◆ WHAT TO PRODUCE: Would you set down the data that follows, word for word, without any pictures?

━━━━━━━━━━━━━━━━

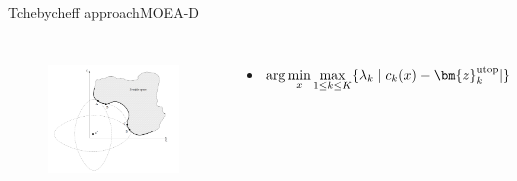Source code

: \begin{frame}{Tchebycheff approach}{MOEA-D}
	\begin{columns}
		\begin{figure}
			\centering
			\includegraphics[width=\linewidth]{figure/tchebycheff}
			\label{fig:tchebycheff}
		\end{figure}
		\begin{minipage}{\textwidth}
			\begin{itemize}[leftmargin=*]
				\item \begin{equation}
				\nonumber
				\arg\min_x \max_{1 \leq k \leq K}  \{ \lambda_{k} \mid c_{k}(x) - \bm{z}^{\rm utop}_{k}  | \} 
				\end{equation}
			\end{itemize}
		\end{minipage}
	\end{columns}
\end{frame}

━━━━━━━━━━━━━━━━

◆ YOUR RESPONSE:
Source code

: \begin{frame}{Tchebycheff approach}{MOEA-D}
	\begin{columns}
		\begin{figure}
			\centering
			\includegraphics[width=\linewidth]{figure/tchebycheff}
			\label{fig:tchebycheff}
		\end{figure}
		\begin{minipage}{\textwidth}
			\begin{itemize}[leftmargin=*]
				\item \begin{equation}
				\nonumber
				\arg\min_x \max_{1 \leq k \leq K}  \{ \lambda_{k} \mid c_{k}(x) - \bm{z}^{\rm utop}_{k}  | \} 
				\end{equation}
			\end{itemize}
		\end{minipage}
	\end{columns}
\end{frame}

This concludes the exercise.